La Croatie reste une équipe redoutable, estime notre sélectionneur. "J’ai constaté qu’ils ont des joueurs qui ont récemment été élus ‘homme du match’ en Ligue des champions. Ils voudront poursuivre sur leur lancée de 2018. Et ils ont pu tester les conditions de jeu au Qatar au mois de mars (NdlR : 1-1 contre la Slovénie et 2-1 contre la Bulgarie lors d’un mini-tournoi pour lequel la Belgique a refusé l’invitation)."

La suite du tirage n’a pas trop amusé Martinez. "Les adversaires potentiels de la première partie du tableau étaient un rien plus abordables que l’Espagne ou l’Allemagne et ensuite éventuellement le Brésil. C’est un parcours très difficile contre les plus grosses pointures au monde, mais il faut l’assumer. C’est le football international."

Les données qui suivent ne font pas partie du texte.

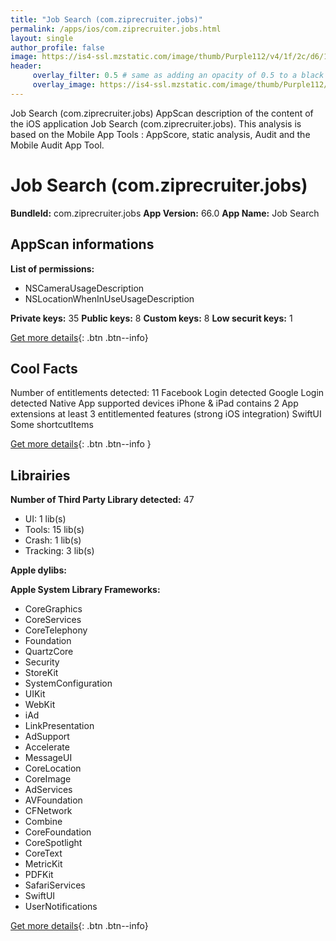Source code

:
 ```yaml
---
title: "Job Search (com.ziprecruiter.jobs)"
permalink: /apps/ios/com.ziprecruiter.jobs.html
layout: single
author_profile: false
image: https://is4-ssl.mzstatic.com/image/thumb/Purple112/v4/1f/2c/d6/1f2cd6f9-8da9-030f-4f0f-e9b8b84610b6/AppIcon-1x_U007emarketing-0-7-0-0-85-220-0.png/512x512bb.jpg
header: 
     overlay_filter: 0.5 # same as adding an opacity of 0.5 to a black background
     overlay_image: https://is4-ssl.mzstatic.com/image/thumb/Purple112/v4/1f/2c/d6/1f2cd6f9-8da9-030f-4f0f-e9b8b84610b6/AppIcon-1x_U007emarketing-0-7-0-0-85-220-0.png/512x512bb.jpg
---
```

Job Search (com.ziprecruiter.jobs) AppScan description of the content of the iOS application Job Search (com.ziprecruiter.jobs). This analysis is based on the Mobile App Tools : AppScore, static analysis, Audit and the Mobile Audit App Tool.

# Job Search (com.ziprecruiter.jobs)

**BundleId:** com.ziprecruiter.jobs
**App Version:** 66.0
**App Name:** Job Search


## AppScan informations 

**List of permissions:** 
- NSCameraUsageDescription
- NSLocationWhenInUseUsageDescription
  
  
**Private keys:** 35
**Public keys:** 8
**Custom keys:** 8
**Low securit keys:** 1
  
[Get more details](/pricing.html){: .btn .btn--info}

## Cool Facts

Number of entitlements detected: 11
Facebook Login detected
Google Login detected
Native App
supported devices iPhone & iPad
contains 2 App extensions
at least 3 entitlemented features (strong iOS integration)
SwiftUI
Some shortcutItems 
  
[Get more details](/pricing.html){: .btn .btn--info }

## Librairies 
**Number of Third Party Library detected:** 47
- UI: 1 lib(s)
- Tools: 15 lib(s)
- Crash: 1 lib(s)
- Tracking: 3 lib(s)


**Apple dylibs:**


**Apple System Library Frameworks:**
- CoreGraphics
- CoreServices
- CoreTelephony
- Foundation
- QuartzCore
- Security
- StoreKit
- SystemConfiguration
- UIKit
- WebKit
- iAd
- LinkPresentation
- AdSupport
- Accelerate
- MessageUI
- CoreLocation
- CoreImage
- AdServices
- AVFoundation
- CFNetwork
- Combine
- CoreFoundation
- CoreSpotlight
- CoreText
- MetricKit
- PDFKit
- SafariServices
- SwiftUI
- UserNotifications


  
[Get more details](/pricing.html){: .btn .btn--info}


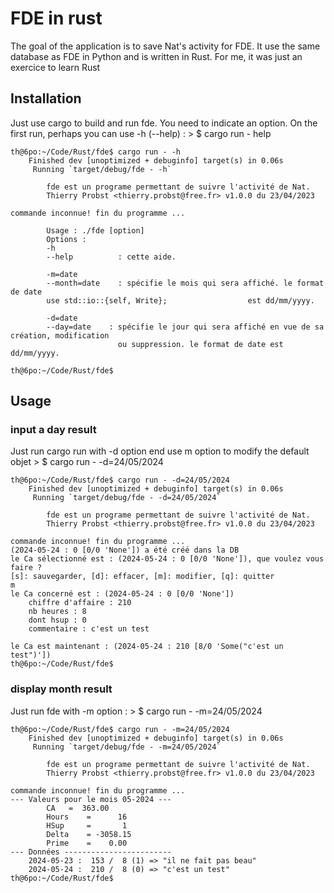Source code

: # FDE in rust
The goal of the application is to save Nat's activity for FDE. 
It use the same database as FDE in Python and is written in Rust.
For me, it was just an exercice to learn Rust 

## Installation

Just use cargo to build and run fde. You need to indicate an option. On the first run, perhaps you can use -h (--help) :
    > $ cargo run - help

```
th@6po:~/Code/Rust/fde$ cargo run - -h
    Finished dev [unoptimized + debuginfo] target(s) in 0.06s
     Running `target/debug/fde - -h`

        fde est un programe permettant de suivre l'activité de Nat.
        Thierry Probst <thierry.probst@free.fr> v1.0.0 du 23/04/2023
        
commande inconnue! fin du programme ...

        Usage : ./fde [option]
        Options :
        -h
        --help          : cette aide.

        -m=date
        --month=date    : spécifie le mois qui sera affiché. le format de date
        use std::io::{self, Write};                  est dd/mm/yyyy.

        -d=date
        --day=date    : spécifie le jour qui sera affiché en vue de sa création, modification
                        ou suppression. le format de date est dd/mm/yyyy.
        
th@6po:~/Code/Rust/fde$
```

## Usage

### input a day result

Just run cargo run with -d option end use m option to modify the default objet
    > $ cargo run - -d=24/05/2024

```
th@6po:~/Code/Rust/fde$ cargo run - -d=24/05/2024
    Finished dev [unoptimized + debuginfo] target(s) in 0.06s
     Running `target/debug/fde - -d=24/05/2024`

        fde est un programe permettant de suivre l'activité de Nat.
        Thierry Probst <thierry.probst@free.fr> v1.0.0 du 23/04/2023
        
commande inconnue! fin du programme ...
(2024-05-24 : 0 [0/0 'None']) a été créé dans la DB
le Ca sélectionné est : (2024-05-24 : 0 [0/0 'None']), que voulez vous faire ? 
[s]: sauvegarder, [d]: effacer, [m]: modifier, [q]: quitter
m
le Ca concerné est : (2024-05-24 : 0 [0/0 'None'])
	chiffre d'affaire : 210
	nb heures : 8
	dont hsup : 0
	commentaire : c'est un test

le Ca est maintenant : (2024-05-24 : 210 [8/0 'Some("c'est un test")'])
th@6po:~/Code/Rust/fde$
```

### display month result

Just run fde with -m option :
    > $ cargo run - -m=24/05/2024

```
th@6po:~/Code/Rust/fde$ cargo run - -m=24/05/2024
    Finished dev [unoptimized + debuginfo] target(s) in 0.06s
     Running `target/debug/fde - -m=24/05/2024`

        fde est un programe permettant de suivre l'activité de Nat.
        Thierry Probst <thierry.probst@free.fr> v1.0.0 du 23/04/2023
        
commande inconnue! fin du programme ...
--- Valeurs pour le mois 05-2024 ---
        CA	 =  363.00
        Hours	 =      16
        HSup	 =       1
        Delta	 = -3058.15
        Prime	 =    0.00
--- Données ------------------------
	2024-05-23 :  153 /  8 (1) => "il ne fait pas beau"
	2024-05-24 :  210 /  8 (0) => "c'est un test"
th@6po:~/Code/Rust/fde$
```

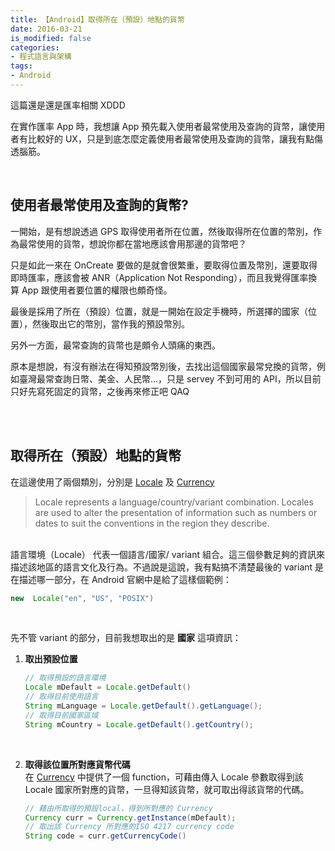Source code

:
 ```yaml
---
title: 【Android】取得所在（預設）地點的貨幣
date: 2016-03-21
is_modified: false
categories:
- 程式語言與架構
tags:
- Android
--- 
```


這篇還是還是匯率相關 XDDD
    
在實作匯率 App 時，我想讓 App 預先載入使用者最常使用及查詢的貨幣，讓使用者有比較好的 UX，只是到底怎麼定義使用者最常使用及查詢的貨幣，讓我有點傷透腦筋。

<!--more-->
<br> 

## 使用者最常使用及查詢的貨幣?
一開始，是有想說透過 GPS 取得使用者所在位置，然後取得所在位置的幣別，作為最常使用的貨幣，想說你都在當地應該會用那邊的貨幣吧？

只是如此一來在 OnCreate 要做的是就會很繁重，要取得位置及幣別，還要取得即時匯率，應該會被 ANR（Application Not Responding），而且我覺得匯率換算 App 跟使用者要位置的權限也頗奇怪。

最後是採用了所在（預設）位置，就是一開始在設定手機時，所選擇的國家（位置），然後取出它的幣別，當作我的預設幣別。

另外一方面，最常查詢的貨幣也是頗令人頭痛的東西。

原本是想說，有沒有辦法在得知預設幣別後，去找出這個國家最常兌換的貨幣，例如臺灣最常查詢日幣、美金、人民幣...，只是 servey 不到可用的 API，所以目前只好先寫死固定的貨幣，之後再來修正吧 QAQ

<br><br> 

## 取得所在（預設）地點的貨幣
在這邊使用了兩個類別，分別是 [Locale](http://developer.android.com/intl/zh-cn/reference/java/util/Locale.html) 及 [Currency](http://developer.android.com/intl/zh-tw/reference/java/util/Currency.html)

> Locale represents a language/country/variant combination. Locales are used to alter the presentation of information such as numbers or dates to suit the conventions in the region they describe.

<br> 語言環境（Locale） 代表一個語言/國家/ variant 組合。這三個參數足夠的資訊來描述該地區的語言文化及行為。不過說是這說，我有點搞不清楚最後的 variant 是在描述哪一部分，在 Android 官網中是給了這樣個範例：
```java
new  Locale("en", "US", "POSIX")
```

<br>

先不管 variant 的部分，目前我想取出的是 **國家** 這項資訊：
 
 1. **取出預設位置**
	```java
	// 取得預設的語言環境
	Locale mDefault = Locale.getDefault()
	// 取得目前使用語言
	String mLanguage = Locale.getDefault().getLanguage();
	// 取得目前國家區域
	String mCountry = Locale.getDefault().getCountry();
	```
	<br>
 
 2. **取得該位置所對應貨幣代碼**  
	在 [Currency](https://www.tutorialspoint.com/java/util/currency_getinstance.htm) 中提供了一個 function，可藉由傳入 Locale 參數取得到該 Locale 國家所對應的貨幣，一旦得知該貨幣，就可取出得該貨幣的代碼。
	
	```java
	// 藉由所取得的預設local，得到所對應的 Currency	
    Currency curr = Currency.getInstance(mDefault);
	// 取出該 Currency 所對應的ISO 4217 currency code
	String code = curr.getCurrencyCode()
	```
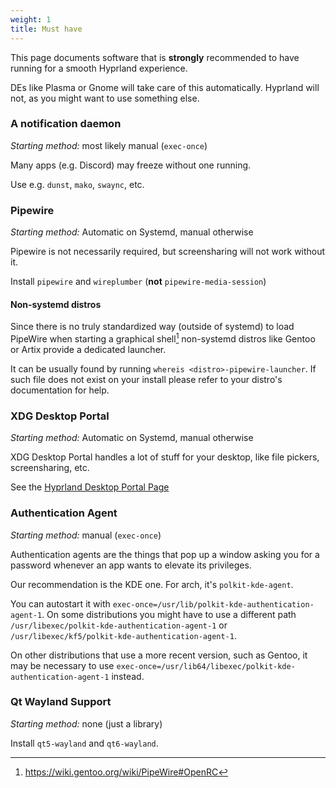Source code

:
 ```yaml
---
weight: 1
title: Must have
---
```


This page documents software that is **strongly** recommended to have running
for a smooth Hyprland experience.

DEs like Plasma or Gnome will take care of this automatically. Hyprland will
not, as you might want to use something else.

### A notification daemon

_Starting method:_ most likely manual (`exec-once`)

Many apps (e.g. Discord) may freeze without one running.

Use e.g. `dunst`, `mako`, `swaync`, etc.

### Pipewire

_Starting method:_ Automatic on Systemd, manual otherwise

Pipewire is not necessarily required, but screensharing will not work without
it.

Install `pipewire` and `wireplumber` (**not** `pipewire-media-session`)

#### Non-systemd distros

Since there is no truly standardized way (outside of systemd) to load PipeWire
when starting a graphical shell[^1] non-systemd distros like Gentoo or Artix
provide a dedicated launcher.

It can be usually found by running `whereis <distro>-pipewire-launcher`. If such
file does not exist on your install please refer to your distro's documentation
for help.

[^1]: https://wiki.gentoo.org/wiki/PipeWire#OpenRC

### XDG Desktop Portal

_Starting method:_ Automatic on Systemd, manual otherwise

XDG Desktop Portal handles a lot of stuff for your desktop, like file pickers,
screensharing, etc.

See the [Hyprland Desktop Portal Page](../xdg-desktop-portal-hyprland)

### Authentication Agent

_Starting method:_ manual (`exec-once`)

Authentication agents are the things that pop up a window asking you for a
password whenever an app wants to elevate its privileges.

Our recommendation is the KDE one. For arch, it's `polkit-kde-agent`.

You can autostart it with
`exec-once=/usr/lib/polkit-kde-authentication-agent-1`. On some distributions
you might have to use a different path
`/usr/libexec/polkit-kde-authentication-agent-1` or `/usr/libexec/kf5/polkit-kde-authentication-agent-1`.

On other distributions that use a more recent version, such as Gentoo, it may be
necessary to use
`exec-once=/usr/lib64/libexec/polkit-kde-authentication-agent-1` instead.

### Qt Wayland Support

_Starting method:_ none (just a library)

Install `qt5-wayland` and `qt6-wayland`.

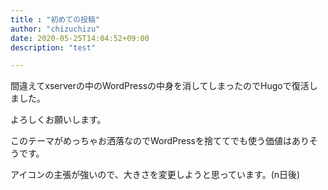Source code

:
 ```yaml
---
title : "初めての投稿"
author: "chizuchizu"
date: 2020-05-25T14:04:52+09:00
description: "test"

---
```

間違えてxserverの中のWordPressの中身を消してしまったのでHugoで復活しました。

よろしくお願いします。

このテーマがめっちゃお洒落なのでWordPressを捨ててでも使う価値はありそうです。

アイコンの主張が強いので、大きさを変更しようと思っています。(n日後)
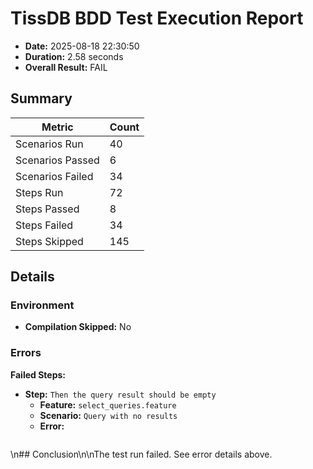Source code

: # TissDB BDD Test Execution Report

- **Date:** 2025-08-18 22:30:50
- **Duration:** 2.58 seconds
- **Overall Result:** FAIL

## Summary

| Metric             | Count |
| ------------------ | ----- |
| Scenarios Run      | 40      |
| Scenarios Passed   | 6    |
| Scenarios Failed   | 34    |
| Steps Run          | 72          |
| Steps Passed       | 8        |
| Steps Failed       | 34        |
| Steps Skipped      | 145        |

## Details

### Environment
- **Compilation Skipped:** No

### Errors

**Failed Steps:**

- **Step:** `Then the query result should be empty`
  - **Feature:** `select_queries.feature`
  - **Scenario:** `Query with no results`
  - **Error:**
    ```

    ```
\n## Conclusion\n\nThe test run failed. See error details above.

La seule chose qui lui a plu est le fait de pouvoir entamer le tournoi un peu plus tard, le mercredi 23 novembre contre le Canada, en étant placé dans le groupe F.

"C’est la bonne nouvelle. Cela signifie que notre préparation est plus longue et que nous pourrons peut-être jouer un match devant nos supporters avant de partir. J’attends avec impatience le début de la préparation."